Why a ‘Green Flying Duty’ is vital to combat climate change

‘All of us need to fly less, stay longer, and be encouraged towards greener, more sustainable transport’

Justin Francis
Friday 16 August 2019 10:58 BST
For the UK to hit its 2050 emissions target, we all need to stop flying as much
For the UK to hit its 2050 emissions target, we all need to stop flying as much

In one of her final acts as prime minister, and likely with an eye on her legacy, Theresa May committed the UK to net zero carbon emissions by 2050. It’s proof that politicians are finally starting to engage with the realities around climate change, and is to be welcomed. But this commitment doesn’t go far enough.

For any carbon reduction plan to be successful, it needs to include the global aviation industry, which if it were a country would be the seventh largest CO2 emitter in the world.

Aviation was able to avoid inclusion in individual states’ action plans under the Kyoto Protocol and Paris Climate Agreement, but with air travel now one of the fastest-growing contributors to greenhouse gas emissions, according to the World Health Organisation, the industry cannot escape the spotlight any longer.

Cheap flights and hidden costs

Over the last few decades, we’ve become used to being able to jet off around the world at short notice, in some cases at ludicrously little cost: Rome, for the price of a couple of pizzas and a bottle of average wine? The cheap flights that drive demand for air travel are no miracle though. They exist as a direct result of the huge tax breaks on international aviation fuel enjoyed by airlines. Not all of us fly, but we all pay.

This massive growth spurt in air travel has led to the industry becoming one of the fastest-growing contributors to greenhouse gas emissions, and that needs to be recognised and tackled. Technological advancements to increase aircraft efficiency will not make enough difference, and electric planes which we believe will be the ultimate solution to aviation pollution are realistically still 30 years away. That leaves only one solution. If the UK is to hit its 2050 target, we need to stop flying so much.

That’s why Responsible Travel is proposing a Green Flying Duty, based on a reformed version of the existing UK Air Passenger Duty. It would end the airlines’ tax break, reduce demand for flying with higher prices, and the revenues would be ring-fenced for investment into electric flight and other ways to decarbonise air travel. If you wanted to jet off to Paris for a long weekend or the Costa del Sol for a week in the sun, you would pay considerably more to do so; and those travelling in first class would be taxed an even higher amount.

Is it still okay to fly?

I am the CEO of a travel company. At Responsible Travel, we’re not against flying, but we believe all of us need to fly less, stay longer and be encouraged towards greener, more sustainable transport options wherever possible, especially while in a destination.

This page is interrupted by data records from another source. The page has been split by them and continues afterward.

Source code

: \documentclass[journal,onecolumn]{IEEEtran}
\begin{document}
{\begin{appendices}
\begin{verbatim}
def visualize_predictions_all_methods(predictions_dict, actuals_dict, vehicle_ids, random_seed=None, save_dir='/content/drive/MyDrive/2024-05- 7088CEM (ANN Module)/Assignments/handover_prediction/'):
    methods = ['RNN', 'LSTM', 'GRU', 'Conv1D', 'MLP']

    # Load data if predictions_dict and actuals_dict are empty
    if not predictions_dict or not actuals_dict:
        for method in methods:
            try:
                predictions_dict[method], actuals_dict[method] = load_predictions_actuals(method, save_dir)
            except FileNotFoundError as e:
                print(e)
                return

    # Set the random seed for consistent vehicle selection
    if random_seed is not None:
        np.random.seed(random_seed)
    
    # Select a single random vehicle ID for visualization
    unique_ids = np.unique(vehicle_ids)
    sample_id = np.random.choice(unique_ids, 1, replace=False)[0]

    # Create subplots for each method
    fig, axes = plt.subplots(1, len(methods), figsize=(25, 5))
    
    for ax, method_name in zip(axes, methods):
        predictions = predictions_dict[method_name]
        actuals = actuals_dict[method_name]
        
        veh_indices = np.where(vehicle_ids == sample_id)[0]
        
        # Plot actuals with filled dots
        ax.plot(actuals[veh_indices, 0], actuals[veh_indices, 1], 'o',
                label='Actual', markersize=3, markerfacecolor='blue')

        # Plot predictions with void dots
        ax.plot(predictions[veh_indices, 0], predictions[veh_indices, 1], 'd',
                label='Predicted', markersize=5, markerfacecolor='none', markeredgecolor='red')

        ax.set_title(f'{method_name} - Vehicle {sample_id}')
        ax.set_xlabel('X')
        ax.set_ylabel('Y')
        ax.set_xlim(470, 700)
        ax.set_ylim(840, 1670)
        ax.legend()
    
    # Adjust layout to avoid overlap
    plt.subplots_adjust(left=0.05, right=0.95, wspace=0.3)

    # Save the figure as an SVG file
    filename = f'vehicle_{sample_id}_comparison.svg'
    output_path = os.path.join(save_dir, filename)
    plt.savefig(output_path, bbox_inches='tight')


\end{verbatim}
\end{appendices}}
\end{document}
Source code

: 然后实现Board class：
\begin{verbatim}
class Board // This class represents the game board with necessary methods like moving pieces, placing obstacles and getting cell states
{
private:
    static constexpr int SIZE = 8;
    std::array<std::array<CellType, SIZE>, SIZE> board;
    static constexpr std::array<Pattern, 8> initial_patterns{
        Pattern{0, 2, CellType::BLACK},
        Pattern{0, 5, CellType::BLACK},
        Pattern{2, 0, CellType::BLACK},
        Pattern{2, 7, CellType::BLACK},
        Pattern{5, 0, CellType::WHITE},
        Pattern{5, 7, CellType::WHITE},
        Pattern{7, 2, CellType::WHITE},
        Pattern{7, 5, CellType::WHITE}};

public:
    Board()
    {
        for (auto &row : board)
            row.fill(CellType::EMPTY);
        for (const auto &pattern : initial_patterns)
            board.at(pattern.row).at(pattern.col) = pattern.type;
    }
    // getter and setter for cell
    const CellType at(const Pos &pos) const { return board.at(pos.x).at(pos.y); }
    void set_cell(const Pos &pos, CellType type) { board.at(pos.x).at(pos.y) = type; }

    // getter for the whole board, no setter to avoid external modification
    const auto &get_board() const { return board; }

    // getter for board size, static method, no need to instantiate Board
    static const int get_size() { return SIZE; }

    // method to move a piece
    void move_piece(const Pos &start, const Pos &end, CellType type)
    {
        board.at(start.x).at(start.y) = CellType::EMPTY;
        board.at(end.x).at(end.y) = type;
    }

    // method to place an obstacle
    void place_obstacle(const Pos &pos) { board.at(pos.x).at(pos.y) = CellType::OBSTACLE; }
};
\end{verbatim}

If travelling by rail offered better value, if the network were more reliable, convenient and higher quality, then we would see a significant reduction in domestic flights. And in more far-flung destinations, operators should be helping people to travel overland from place to place instead of taking internal flights, for a more scenic, more culturally immersive experience.

Why should flying cost more?

Is raising the cost of flying elitist? Don’t we all deserve a few weeks in the sun each year, or the chance to take a cheap city break somewhere in Europe? I would argue that a higher tax on flying is exactly the opposite of elitist. The WWF estimates that 95 per cent of the world population has never set foot on a plane, yet climate change will affect all of us, and the poorest will bear the brunt of it. How can that be fair?

It’s important to be realistic. There is practically no chance that the global aviation industry could itself be net zero carbon by 2050. Instead, it needs to focus on getting as close to that as possible and for this to succeed there needs to be a dramatic reduction in emissions. We can urge people to fly less, we can make the case over and over again, but the fact is governments must take action. If it is serious about its commitment, the UK government could lead the way with a Green Passenger Duty, and set another example by cancelling the plans for a third runway at Heathrow.

The health of our planet, the biodiversity on which we all depend, and potentially, the survival of our own species, all rest on addressing climate change and carbon emissions. We have now reached the point where difficult choices need to be made. An ever-growing aviation industry is not sustainable. The era of low-cost flights must end now.